# PROBLEM:
Produce a copy of every line in the records that holds the string "go文件中".

Top of DATA EXCERPTS

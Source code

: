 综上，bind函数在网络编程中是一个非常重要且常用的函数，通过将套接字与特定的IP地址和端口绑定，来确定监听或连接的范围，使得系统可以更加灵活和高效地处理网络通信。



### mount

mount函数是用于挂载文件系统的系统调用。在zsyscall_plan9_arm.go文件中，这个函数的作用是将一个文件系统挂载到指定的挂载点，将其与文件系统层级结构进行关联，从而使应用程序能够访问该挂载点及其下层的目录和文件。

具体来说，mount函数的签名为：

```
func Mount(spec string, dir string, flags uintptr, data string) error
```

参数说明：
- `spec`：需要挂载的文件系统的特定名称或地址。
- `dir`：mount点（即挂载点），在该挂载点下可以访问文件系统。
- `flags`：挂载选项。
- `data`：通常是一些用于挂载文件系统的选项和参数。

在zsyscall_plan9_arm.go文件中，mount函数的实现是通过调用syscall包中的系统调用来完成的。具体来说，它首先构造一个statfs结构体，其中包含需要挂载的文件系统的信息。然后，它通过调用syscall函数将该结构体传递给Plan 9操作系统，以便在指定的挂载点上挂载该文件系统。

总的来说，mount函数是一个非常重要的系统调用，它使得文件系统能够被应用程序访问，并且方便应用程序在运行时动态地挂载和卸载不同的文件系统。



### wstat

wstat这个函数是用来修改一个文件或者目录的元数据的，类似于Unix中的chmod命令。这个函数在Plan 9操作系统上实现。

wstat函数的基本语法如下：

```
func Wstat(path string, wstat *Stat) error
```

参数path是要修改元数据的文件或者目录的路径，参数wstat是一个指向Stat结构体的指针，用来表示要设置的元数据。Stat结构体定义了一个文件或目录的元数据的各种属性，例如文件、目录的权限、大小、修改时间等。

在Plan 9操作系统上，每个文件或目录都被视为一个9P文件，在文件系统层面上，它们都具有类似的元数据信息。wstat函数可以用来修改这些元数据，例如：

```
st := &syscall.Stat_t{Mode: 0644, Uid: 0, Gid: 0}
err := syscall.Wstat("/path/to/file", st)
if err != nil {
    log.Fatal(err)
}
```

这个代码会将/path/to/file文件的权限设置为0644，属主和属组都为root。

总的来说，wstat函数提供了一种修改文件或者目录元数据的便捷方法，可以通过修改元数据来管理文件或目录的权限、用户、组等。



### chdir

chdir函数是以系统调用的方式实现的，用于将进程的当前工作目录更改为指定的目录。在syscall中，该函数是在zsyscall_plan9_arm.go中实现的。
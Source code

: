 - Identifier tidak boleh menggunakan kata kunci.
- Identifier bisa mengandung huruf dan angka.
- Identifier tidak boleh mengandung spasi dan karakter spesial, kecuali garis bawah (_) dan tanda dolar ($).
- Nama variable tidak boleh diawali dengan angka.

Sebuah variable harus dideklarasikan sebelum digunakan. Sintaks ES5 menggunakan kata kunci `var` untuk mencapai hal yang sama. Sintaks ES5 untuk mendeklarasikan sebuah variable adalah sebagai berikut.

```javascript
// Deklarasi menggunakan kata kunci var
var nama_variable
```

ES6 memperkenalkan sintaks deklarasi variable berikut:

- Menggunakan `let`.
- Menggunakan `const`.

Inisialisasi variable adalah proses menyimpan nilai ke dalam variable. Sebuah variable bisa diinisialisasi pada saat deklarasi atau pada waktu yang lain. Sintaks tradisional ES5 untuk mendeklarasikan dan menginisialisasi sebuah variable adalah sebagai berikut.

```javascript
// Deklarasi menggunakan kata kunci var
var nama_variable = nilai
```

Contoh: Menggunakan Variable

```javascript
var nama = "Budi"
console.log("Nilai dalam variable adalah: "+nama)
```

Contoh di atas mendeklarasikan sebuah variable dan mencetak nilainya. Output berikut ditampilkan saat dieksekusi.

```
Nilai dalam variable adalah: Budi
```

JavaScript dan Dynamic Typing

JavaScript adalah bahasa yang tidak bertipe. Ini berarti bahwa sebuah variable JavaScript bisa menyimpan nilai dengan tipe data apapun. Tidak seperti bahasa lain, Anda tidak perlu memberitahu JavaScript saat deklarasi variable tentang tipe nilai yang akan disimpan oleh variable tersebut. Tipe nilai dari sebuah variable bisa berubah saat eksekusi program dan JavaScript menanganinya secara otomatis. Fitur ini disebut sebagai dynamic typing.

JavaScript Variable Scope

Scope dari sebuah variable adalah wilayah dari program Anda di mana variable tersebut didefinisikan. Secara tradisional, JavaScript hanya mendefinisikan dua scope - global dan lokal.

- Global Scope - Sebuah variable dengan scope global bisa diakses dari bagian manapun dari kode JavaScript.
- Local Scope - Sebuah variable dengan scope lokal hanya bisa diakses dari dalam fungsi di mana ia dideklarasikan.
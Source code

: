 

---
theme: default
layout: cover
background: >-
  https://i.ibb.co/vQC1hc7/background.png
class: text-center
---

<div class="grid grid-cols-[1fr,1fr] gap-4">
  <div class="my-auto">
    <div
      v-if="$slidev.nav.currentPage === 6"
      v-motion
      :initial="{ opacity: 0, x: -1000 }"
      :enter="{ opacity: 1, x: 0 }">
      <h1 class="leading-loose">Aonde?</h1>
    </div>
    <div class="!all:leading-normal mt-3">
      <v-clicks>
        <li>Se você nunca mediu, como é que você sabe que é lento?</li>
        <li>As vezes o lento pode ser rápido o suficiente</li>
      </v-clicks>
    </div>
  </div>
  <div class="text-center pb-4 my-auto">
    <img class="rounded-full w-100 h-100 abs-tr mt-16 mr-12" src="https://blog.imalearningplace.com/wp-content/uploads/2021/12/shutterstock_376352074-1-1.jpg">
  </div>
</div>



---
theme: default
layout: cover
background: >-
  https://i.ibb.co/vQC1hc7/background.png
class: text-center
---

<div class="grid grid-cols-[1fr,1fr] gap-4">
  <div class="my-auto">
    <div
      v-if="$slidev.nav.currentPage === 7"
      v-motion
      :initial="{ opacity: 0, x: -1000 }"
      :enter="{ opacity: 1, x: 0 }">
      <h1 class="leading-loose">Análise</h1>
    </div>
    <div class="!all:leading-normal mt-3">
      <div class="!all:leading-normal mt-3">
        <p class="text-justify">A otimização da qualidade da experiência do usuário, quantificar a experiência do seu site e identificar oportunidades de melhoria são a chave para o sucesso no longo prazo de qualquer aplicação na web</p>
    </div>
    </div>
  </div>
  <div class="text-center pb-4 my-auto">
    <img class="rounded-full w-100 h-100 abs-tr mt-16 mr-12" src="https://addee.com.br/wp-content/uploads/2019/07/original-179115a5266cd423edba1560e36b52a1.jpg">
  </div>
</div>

Bottom of DATA EXCERPTS

# WRITTEN RESPONSE:
mount函数是用于挂载文件系统的系统调用。在zsyscall_plan9_arm.go文件中，这个函数的作用是将一个文件系统挂载到指定的挂载点，将其与文件系统层级结构进行关联，从而使应用程序能够访问该挂载点及其下层的目录和文件。
在zsyscall_plan9_arm.go文件中，mount函数的实现是通过调用syscall包中的系统调用来完成的。具体来说，它首先构造一个statfs结构体，其中包含需要挂载的文件系统的信息。然后，它通过调用syscall函数将该结构体传递给Plan 9操作系统，以便在指定的挂载点上挂载该文件系统。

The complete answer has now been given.